WHAT YOU SHOULD DO: Among the entries below, find the lines with "instance" and copy them.

[[ RECORDS FOR THE EXERCISE, beginning ]]

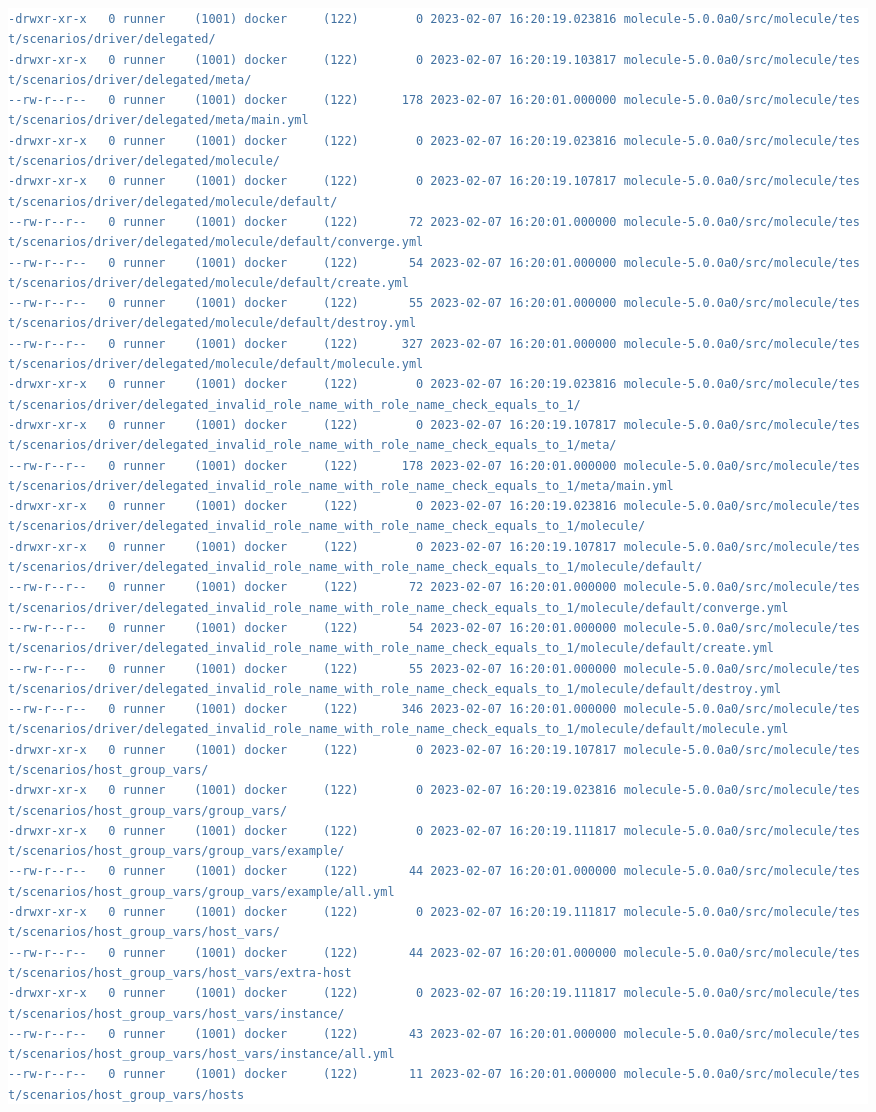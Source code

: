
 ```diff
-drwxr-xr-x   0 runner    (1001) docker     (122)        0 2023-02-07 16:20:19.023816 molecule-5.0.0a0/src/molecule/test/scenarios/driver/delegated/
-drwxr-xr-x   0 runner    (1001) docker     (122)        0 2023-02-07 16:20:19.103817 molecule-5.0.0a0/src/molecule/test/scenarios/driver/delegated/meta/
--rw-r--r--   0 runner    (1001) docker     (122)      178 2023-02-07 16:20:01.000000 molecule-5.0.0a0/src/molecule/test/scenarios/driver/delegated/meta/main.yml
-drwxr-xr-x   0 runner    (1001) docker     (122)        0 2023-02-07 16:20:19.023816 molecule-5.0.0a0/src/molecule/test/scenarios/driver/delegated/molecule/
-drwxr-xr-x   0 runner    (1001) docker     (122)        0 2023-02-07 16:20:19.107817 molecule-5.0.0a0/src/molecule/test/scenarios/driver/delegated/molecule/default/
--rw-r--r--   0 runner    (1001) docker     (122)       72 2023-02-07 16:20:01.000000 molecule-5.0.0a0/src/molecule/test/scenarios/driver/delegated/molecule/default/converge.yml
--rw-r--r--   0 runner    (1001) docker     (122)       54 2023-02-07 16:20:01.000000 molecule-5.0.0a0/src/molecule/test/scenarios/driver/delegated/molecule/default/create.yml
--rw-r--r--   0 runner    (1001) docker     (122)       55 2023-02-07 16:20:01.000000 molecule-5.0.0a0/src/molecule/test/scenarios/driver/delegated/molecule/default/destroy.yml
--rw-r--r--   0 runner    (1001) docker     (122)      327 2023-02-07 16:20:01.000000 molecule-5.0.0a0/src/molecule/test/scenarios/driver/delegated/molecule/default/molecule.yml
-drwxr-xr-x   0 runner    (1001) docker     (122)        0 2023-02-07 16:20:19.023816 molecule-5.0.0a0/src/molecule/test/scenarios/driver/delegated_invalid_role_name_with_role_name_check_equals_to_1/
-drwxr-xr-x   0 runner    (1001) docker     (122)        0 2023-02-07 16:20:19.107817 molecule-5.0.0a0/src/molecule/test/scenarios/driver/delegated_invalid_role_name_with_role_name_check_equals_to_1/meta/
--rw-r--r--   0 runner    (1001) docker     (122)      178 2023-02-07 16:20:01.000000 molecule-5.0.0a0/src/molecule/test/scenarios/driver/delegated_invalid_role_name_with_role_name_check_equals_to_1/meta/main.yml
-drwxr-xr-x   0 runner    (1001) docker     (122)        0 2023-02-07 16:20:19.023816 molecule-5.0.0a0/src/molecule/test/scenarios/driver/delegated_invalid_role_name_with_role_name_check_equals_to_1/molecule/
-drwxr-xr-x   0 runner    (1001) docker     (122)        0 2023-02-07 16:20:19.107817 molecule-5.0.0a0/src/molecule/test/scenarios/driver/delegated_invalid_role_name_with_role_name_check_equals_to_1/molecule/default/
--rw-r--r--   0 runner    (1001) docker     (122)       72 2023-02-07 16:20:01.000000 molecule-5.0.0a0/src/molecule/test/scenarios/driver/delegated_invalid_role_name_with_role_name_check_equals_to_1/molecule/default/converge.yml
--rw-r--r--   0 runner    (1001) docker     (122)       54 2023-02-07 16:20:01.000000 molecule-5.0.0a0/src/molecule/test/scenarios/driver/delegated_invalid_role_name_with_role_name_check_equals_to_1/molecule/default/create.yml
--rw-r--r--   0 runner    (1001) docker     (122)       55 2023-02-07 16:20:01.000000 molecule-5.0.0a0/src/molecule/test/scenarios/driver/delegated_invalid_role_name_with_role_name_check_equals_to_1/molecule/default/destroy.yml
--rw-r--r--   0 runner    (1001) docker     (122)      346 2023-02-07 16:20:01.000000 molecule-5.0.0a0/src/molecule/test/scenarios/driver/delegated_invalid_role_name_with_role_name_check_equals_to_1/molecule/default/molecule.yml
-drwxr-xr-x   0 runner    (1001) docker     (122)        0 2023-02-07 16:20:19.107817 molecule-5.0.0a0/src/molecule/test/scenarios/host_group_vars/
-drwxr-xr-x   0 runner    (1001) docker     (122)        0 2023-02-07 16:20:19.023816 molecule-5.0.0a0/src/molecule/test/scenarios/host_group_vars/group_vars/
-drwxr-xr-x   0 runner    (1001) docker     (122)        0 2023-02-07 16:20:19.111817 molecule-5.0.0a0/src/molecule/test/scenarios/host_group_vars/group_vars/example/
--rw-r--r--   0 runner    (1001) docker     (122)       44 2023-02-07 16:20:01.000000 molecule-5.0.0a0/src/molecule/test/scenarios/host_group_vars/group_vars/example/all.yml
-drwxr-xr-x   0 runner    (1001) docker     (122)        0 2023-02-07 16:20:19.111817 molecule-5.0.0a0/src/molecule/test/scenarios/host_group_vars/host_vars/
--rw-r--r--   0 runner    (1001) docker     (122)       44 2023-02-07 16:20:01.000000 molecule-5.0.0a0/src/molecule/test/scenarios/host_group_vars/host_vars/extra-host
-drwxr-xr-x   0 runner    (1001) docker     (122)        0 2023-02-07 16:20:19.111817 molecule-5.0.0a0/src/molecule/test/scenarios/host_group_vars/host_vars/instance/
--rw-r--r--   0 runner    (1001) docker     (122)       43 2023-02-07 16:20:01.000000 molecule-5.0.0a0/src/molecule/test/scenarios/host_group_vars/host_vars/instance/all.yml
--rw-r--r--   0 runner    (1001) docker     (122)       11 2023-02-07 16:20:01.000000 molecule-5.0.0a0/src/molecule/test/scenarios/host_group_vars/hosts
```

[[ RECORDS FOR THE EXERCISE, end ]]

WRITTEN ANSWER:
-drwxr-xr-x   0 runner    (1001) docker     (122)        0 2023-02-07 16:20:19.111817 molecule-5.0.0a0/src/molecule/test/scenarios/host_group_vars/host_vars/instance/
--rw-r--r--   0 runner    (1001) docker     (122)       43 2023-02-07 16:20:01.000000 molecule-5.0.0a0/src/molecule/test/scenarios/host_group_vars/host_vars/instance/all.yml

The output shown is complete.